> WORK TO COMPLETE
Please return the lines below verbatim, beginning at the one that has "- stabbing pain of the Heart" and stopping after the one that has "- aversion to cold", and add no other lines.
※
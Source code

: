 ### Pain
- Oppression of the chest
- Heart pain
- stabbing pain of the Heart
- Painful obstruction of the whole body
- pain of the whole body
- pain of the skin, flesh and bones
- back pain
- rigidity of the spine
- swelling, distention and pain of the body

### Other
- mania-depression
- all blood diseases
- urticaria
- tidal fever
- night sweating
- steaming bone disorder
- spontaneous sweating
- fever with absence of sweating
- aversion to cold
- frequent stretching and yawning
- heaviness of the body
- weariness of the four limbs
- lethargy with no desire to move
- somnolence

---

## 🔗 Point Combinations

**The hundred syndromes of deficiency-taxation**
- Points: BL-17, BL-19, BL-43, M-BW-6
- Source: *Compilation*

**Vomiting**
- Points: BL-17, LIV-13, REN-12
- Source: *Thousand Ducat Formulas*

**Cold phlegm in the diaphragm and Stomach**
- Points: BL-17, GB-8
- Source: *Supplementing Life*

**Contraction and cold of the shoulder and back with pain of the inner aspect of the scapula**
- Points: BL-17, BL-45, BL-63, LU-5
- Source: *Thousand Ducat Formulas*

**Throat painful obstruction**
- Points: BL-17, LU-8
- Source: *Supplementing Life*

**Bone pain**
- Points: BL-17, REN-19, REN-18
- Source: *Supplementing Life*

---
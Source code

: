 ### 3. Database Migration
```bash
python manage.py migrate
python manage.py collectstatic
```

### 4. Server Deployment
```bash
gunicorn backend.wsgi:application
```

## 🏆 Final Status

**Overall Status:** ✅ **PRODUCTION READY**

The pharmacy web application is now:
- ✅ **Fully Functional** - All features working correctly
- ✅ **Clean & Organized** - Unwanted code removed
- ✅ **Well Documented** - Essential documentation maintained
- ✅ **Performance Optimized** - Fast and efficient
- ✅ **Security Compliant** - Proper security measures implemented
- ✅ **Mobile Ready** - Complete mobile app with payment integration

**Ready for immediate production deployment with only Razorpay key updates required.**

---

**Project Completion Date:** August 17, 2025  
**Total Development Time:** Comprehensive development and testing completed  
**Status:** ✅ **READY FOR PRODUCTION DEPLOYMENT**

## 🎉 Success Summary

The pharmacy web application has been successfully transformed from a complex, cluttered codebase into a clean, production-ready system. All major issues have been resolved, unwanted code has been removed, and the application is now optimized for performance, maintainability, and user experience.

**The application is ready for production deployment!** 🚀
※
> COMPLETED TASK
- stabbing pain of the Heart
- Painful obstruction of the whole body
- pain of the whole body
- pain of the skin, flesh and bones
- back pain
- rigidity of the spine
- swelling, distention and pain of the body

### Other
- mania-depression
- all blood diseases
- urticaria
- tidal fever
- night sweating
- steaming bone disorder
- spontaneous sweating
- fever with absence of sweating
- aversion to cold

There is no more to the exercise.